Exercise brief.
Every record is to be printed exactly as written; pictures are to be omitted.

Material for this task.

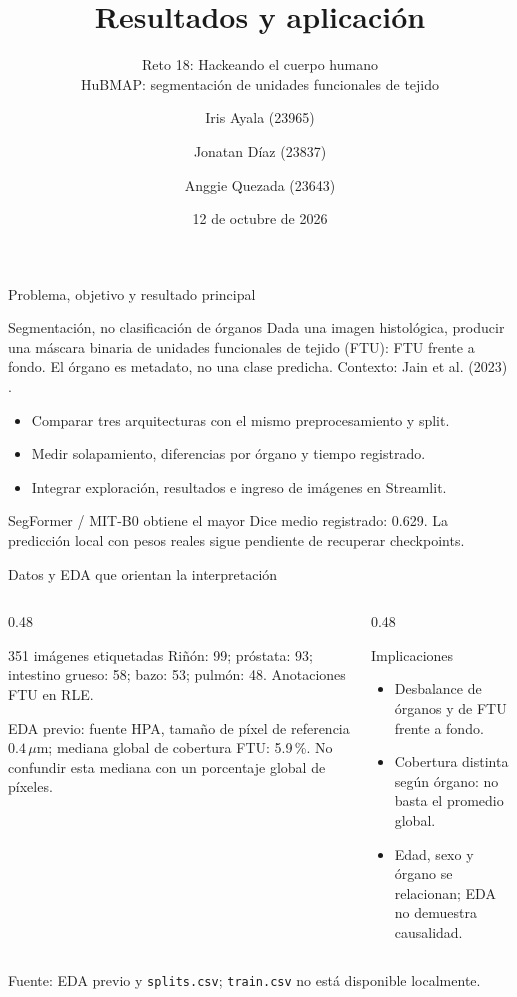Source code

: \documentclass[aspectratio=169,11pt]{beamer}
\title{Resultados y aplicación}
\subtitle{Reto 18: Hackeando el cuerpo humano \\ HuBMAP: segmentación de unidades funcionales de tejido}
\author{Iris Ayala (23965) \and Jonatan Díaz (23837) \and Anggie Quezada (23643)}
\institute{Universidad del Valle de Guatemala \\ CC3084 Data Science, Semestre II, 2026}
\date{12 de octubre de 2026}
\begin{document}
\maketitle

\begin{frame}{Problema, objetivo y resultado principal}
  \begin{block}{Segmentación, no clasificación de órganos}
    Dada una imagen histológica, producir una máscara binaria de unidades
    funcionales de tejido (FTU): FTU frente a fondo. El órgano es metadato,
    no una clase predicha. Contexto: Jain et al. (2023) \cite{jain}.
  \end{block}
  \begin{itemize}
    \item Comparar tres arquitecturas con el mismo preprocesamiento y split.
    \item Medir solapamiento, diferencias por órgano y tiempo registrado.
    \item Integrar exploración, resultados e ingreso de imágenes en Streamlit.
  \end{itemize}
  \alert{SegFormer / MIT-B0 obtiene el mayor Dice medio registrado: 0.629.}
  La predicción local con pesos reales sigue pendiente de recuperar checkpoints.
\end{frame}

\begin{frame}{Datos y EDA que orientan la interpretación}
  \begin{columns}[T]
    \begin{column}{0.48\textwidth}
      \begin{block}{351 imágenes etiquetadas}
        Riñón: 99; próstata: 93; intestino grueso: 58;
        bazo: 53; pulmón: 48. Anotaciones FTU en RLE.
      \end{block}
      \small
      EDA previo: fuente HPA, tamaño de píxel de referencia
      $0.4\,\mu$m; mediana global de cobertura FTU: 5.9\,\%.
      No confundir esta mediana con un porcentaje global de píxeles.
    \end{column}
    \begin{column}{0.48\textwidth}
      \begin{block}{Implicaciones}
        \begin{itemize}
          \item Desbalance de órganos y de FTU frente a fondo.
          \item Cobertura distinta según órgano: no basta el promedio global.
          \item Edad, sexo y órgano se relacionan; EDA no demuestra causalidad.
        \end{itemize}
      \end{block}
    \end{column}
  \end{columns}
  \small Fuente: EDA previo y \texttt{splits.csv}; \texttt{train.csv} no está disponible localmente.
\end{frame}
\end{document}
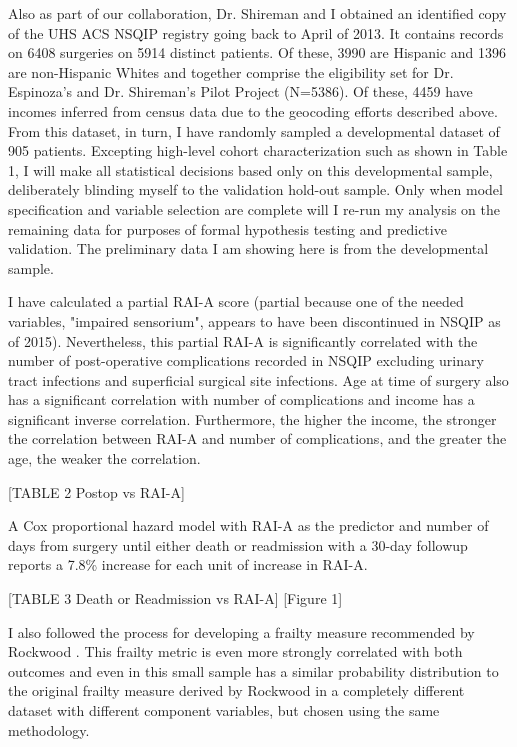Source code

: Also as part of our collaboration, Dr. Shireman and I obtained an identified copy of the UHS ACS NSQIP registry going back to April of 2013. It contains records on 6408 surgeries on 5914 distinct patients. Of these, 3990 are Hispanic and 1396 are non-Hispanic Whites and together comprise the eligibility set for Dr. Espinoza's and Dr. Shireman's Pilot Project (N=5386). Of these, 4459 have incomes inferred from census data due to the geocoding efforts described above. From this dataset, in turn, I have randomly sampled a developmental dataset of 905 patients. Excepting high-level cohort characterization such as shown in Table 1, I will make all statistical decisions based only on this developmental sample, deliberately blinding myself to the validation hold-out sample. Only when model specification and variable selection are complete will I re-run my analysis on the remaining data for purposes of formal hypothesis testing and predictive validation. The preliminary data I am showing here is from the developmental sample.

I have calculated a partial RAI-A score (partial because one of the needed variables, "impaired sensorium", appears to have been discontinued in NSQIP as of 2015). Nevertheless, this partial RAI-A is significantly correlated with the number of post-operative complications recorded in NSQIP excluding urinary tract infections and superficial surgical site infections. Age at time of surgery also has a significant correlation with number of complications and income has a significant inverse correlation. Furthermore, the higher the income, the stronger the correlation between RAI-A and number of complications, and the greater the age, the weaker the correlation.

[TABLE 2 Postop vs RAI-A]

A Cox proportional hazard model with RAI-A as the predictor and number of days from surgery until either death or readmission with a 30-day followup reports a 7.8\% increase for each unit of increase in RAI-A.

[TABLE 3 Death or Readmission vs RAI-A] [Figure 1]

I also followed the process for developing a frailty measure recommended by Rockwood \cite{Rockwood_2005}. This frailty metric is even more strongly correlated with both outcomes and even in this small sample has a similar probability distribution to the original frailty measure derived by Rockwood \cite{Mitnitski_2001} in a completely different dataset with different component variables, but chosen using the same methodology.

Task result.
Source code

: \documentclass[aspectratio=169,11pt]{beamer}
\title{Resultados y aplicación}
\subtitle{Reto 18: Hackeando el cuerpo humano \\ HuBMAP: segmentación de unidades funcionales de tejido}
\author{Iris Ayala (23965) \and Jonatan Díaz (23837) \and Anggie Quezada (23643)}
\institute{Universidad del Valle de Guatemala \\ CC3084 Data Science, Semestre II, 2026}
\date{12 de octubre de 2026}
\begin{document}
\maketitle

\begin{frame}{Problema, objetivo y resultado principal}
  \begin{block}{Segmentación, no clasificación de órganos}
    Dada una imagen histológica, producir una máscara binaria de unidades
    funcionales de tejido (FTU): FTU frente a fondo. El órgano es metadato,
    no una clase predicha. Contexto: Jain et al. (2023) \cite{jain}.
  \end{block}
  \begin{itemize}
    \item Comparar tres arquitecturas con el mismo preprocesamiento y split.
    \item Medir solapamiento, diferencias por órgano y tiempo registrado.
    \item Integrar exploración, resultados e ingreso de imágenes en Streamlit.
  \end{itemize}
  \alert{SegFormer / MIT-B0 obtiene el mayor Dice medio registrado: 0.629.}
  La predicción local con pesos reales sigue pendiente de recuperar checkpoints.
\end{frame}

\begin{frame}{Datos y EDA que orientan la interpretación}
  \begin{columns}[T]
    \begin{column}{0.48\textwidth}
      \begin{block}{351 imágenes etiquetadas}
        Riñón: 99; próstata: 93; intestino grueso: 58;
        bazo: 53; pulmón: 48. Anotaciones FTU en RLE.
      \end{block}
      \small
      EDA previo: fuente HPA, tamaño de píxel de referencia
      $0.4\,\mu$m; mediana global de cobertura FTU: 5.9\,\%.
      No confundir esta mediana con un porcentaje global de píxeles.
    \end{column}
    \begin{column}{0.48\textwidth}
      \begin{block}{Implicaciones}
        \begin{itemize}
          \item Desbalance de órganos y de FTU frente a fondo.
          \item Cobertura distinta según órgano: no basta el promedio global.
          \item Edad, sexo y órgano se relacionan; EDA no demuestra causalidad.
        \end{itemize}
      \end{block}
    \end{column}
  \end{columns}
  \small Fuente: EDA previo y \texttt{splits.csv}; \texttt{train.csv} no está disponible localmente.
\end{frame}
\end{document}
Source code

: Also as part of our collaboration, Dr. Shireman and I obtained an identified copy of the UHS ACS NSQIP registry going back to April of 2013. It contains records on 6408 surgeries on 5914 distinct patients. Of these, 3990 are Hispanic and 1396 are non-Hispanic Whites and together comprise the eligibility set for Dr. Espinoza's and Dr. Shireman's Pilot Project (N=5386). Of these, 4459 have incomes inferred from census data due to the geocoding efforts described above. From this dataset, in turn, I have randomly sampled a developmental dataset of 905 patients. Excepting high-level cohort characterization such as shown in Table 1, I will make all statistical decisions based only on this developmental sample, deliberately blinding myself to the validation hold-out sample. Only when model specification and variable selection are complete will I re-run my analysis on the remaining data for purposes of formal hypothesis testing and predictive validation. The preliminary data I am showing here is from the developmental sample.

I have calculated a partial RAI-A score (partial because one of the needed variables, "impaired sensorium", appears to have been discontinued in NSQIP as of 2015). Nevertheless, this partial RAI-A is significantly correlated with the number of post-operative complications recorded in NSQIP excluding urinary tract infections and superficial surgical site infections. Age at time of surgery also has a significant correlation with number of complications and income has a significant inverse correlation. Furthermore, the higher the income, the stronger the correlation between RAI-A and number of complications, and the greater the age, the weaker the correlation.

[TABLE 2 Postop vs RAI-A]

A Cox proportional hazard model with RAI-A as the predictor and number of days from surgery until either death or readmission with a 30-day followup reports a 7.8\% increase for each unit of increase in RAI-A.

[TABLE 3 Death or Readmission vs RAI-A] [Figure 1]

I also followed the process for developing a frailty measure recommended by Rockwood \cite{Rockwood_2005}. This frailty metric is even more strongly correlated with both outcomes and even in this small sample has a similar probability distribution to the original frailty measure derived by Rockwood \cite{Mitnitski_2001} in a completely different dataset with different component variables, but chosen using the same methodology.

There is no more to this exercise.